TASK ITEM
A single stretch of the material below is to be transcribed exactly, starting at the line with "- Update _config_for_files_C_D.json_" and ending after the line with "- Extract chapter file from various files".

PROVIDED INFORMATION Block Start

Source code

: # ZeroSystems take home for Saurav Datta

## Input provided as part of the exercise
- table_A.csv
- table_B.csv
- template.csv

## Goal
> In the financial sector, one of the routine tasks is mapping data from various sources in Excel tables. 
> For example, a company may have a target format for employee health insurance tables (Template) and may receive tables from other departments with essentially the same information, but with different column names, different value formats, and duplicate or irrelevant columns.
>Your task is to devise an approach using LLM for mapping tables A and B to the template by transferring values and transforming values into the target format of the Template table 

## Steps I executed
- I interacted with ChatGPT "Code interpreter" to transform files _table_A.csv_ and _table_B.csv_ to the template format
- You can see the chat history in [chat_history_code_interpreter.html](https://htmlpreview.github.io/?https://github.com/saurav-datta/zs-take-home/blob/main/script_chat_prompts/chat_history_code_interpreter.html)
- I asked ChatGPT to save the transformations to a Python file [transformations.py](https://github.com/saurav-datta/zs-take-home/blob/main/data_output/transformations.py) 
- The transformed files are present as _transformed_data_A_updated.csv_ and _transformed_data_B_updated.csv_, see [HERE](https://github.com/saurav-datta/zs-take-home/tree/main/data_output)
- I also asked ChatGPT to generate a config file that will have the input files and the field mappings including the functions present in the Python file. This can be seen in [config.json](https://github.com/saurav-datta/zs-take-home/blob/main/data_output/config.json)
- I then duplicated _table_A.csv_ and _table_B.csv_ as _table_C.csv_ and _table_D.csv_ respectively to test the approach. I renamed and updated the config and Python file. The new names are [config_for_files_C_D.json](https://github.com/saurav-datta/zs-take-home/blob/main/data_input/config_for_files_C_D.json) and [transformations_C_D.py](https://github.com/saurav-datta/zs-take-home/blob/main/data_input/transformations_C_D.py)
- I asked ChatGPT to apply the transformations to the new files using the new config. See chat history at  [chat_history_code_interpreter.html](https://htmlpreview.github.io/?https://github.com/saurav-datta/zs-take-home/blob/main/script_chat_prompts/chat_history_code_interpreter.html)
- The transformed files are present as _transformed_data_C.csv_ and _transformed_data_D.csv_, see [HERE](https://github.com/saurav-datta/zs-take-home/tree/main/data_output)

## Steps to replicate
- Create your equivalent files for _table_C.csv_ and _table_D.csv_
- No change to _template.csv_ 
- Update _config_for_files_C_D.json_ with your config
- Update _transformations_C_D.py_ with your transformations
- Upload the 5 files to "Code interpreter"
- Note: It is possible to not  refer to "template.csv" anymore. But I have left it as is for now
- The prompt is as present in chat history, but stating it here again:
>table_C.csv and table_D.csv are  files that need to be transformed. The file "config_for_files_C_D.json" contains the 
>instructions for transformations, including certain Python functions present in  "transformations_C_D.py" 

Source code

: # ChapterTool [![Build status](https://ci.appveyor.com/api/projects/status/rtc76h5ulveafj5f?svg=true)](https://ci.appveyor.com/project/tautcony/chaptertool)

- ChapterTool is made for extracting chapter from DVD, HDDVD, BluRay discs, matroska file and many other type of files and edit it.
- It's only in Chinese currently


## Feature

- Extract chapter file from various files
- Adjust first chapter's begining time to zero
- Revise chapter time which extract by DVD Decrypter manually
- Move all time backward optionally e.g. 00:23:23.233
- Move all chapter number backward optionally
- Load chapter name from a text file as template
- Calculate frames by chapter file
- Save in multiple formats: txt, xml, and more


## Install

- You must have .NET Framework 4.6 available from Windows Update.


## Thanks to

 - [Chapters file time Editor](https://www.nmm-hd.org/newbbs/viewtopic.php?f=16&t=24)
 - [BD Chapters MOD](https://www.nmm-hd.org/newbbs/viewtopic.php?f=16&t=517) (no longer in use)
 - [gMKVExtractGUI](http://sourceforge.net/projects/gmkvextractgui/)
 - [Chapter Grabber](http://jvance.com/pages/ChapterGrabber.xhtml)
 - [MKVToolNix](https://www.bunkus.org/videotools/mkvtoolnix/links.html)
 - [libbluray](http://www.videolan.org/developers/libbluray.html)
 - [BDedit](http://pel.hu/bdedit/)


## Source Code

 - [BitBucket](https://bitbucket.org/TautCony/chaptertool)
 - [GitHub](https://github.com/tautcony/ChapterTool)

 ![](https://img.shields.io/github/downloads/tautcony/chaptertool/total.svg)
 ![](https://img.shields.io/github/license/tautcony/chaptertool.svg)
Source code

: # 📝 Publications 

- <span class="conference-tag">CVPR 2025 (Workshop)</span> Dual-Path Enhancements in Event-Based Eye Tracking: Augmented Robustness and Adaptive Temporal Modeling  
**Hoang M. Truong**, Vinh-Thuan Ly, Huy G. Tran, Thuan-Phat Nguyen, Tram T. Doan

PROVIDED INFORMATION Block End

TASK RESULT
- Update _config_for_files_C_D.json_ with your config
- Update _transformations_C_D.py_ with your transformations
- Upload the 5 files to "Code interpreter"
- Note: It is possible to not  refer to "template.csv" anymore. But I have left it as is for now
- The prompt is as present in chat history, but stating it here again:
>table_C.csv and table_D.csv are  files that need to be transformed. The file "config_for_files_C_D.json" contains the 
>instructions for transformations, including certain Python functions present in  "transformations_C_D.py" 

Source code

: # ChapterTool [![Build status](https://ci.appveyor.com/api/projects/status/rtc76h5ulveafj5f?svg=true)](https://ci.appveyor.com/project/tautcony/chaptertool)

- ChapterTool is made for extracting chapter from DVD, HDDVD, BluRay discs, matroska file and many other type of files and edit it.
- It's only in Chinese currently


## Feature

- Extract chapter file from various files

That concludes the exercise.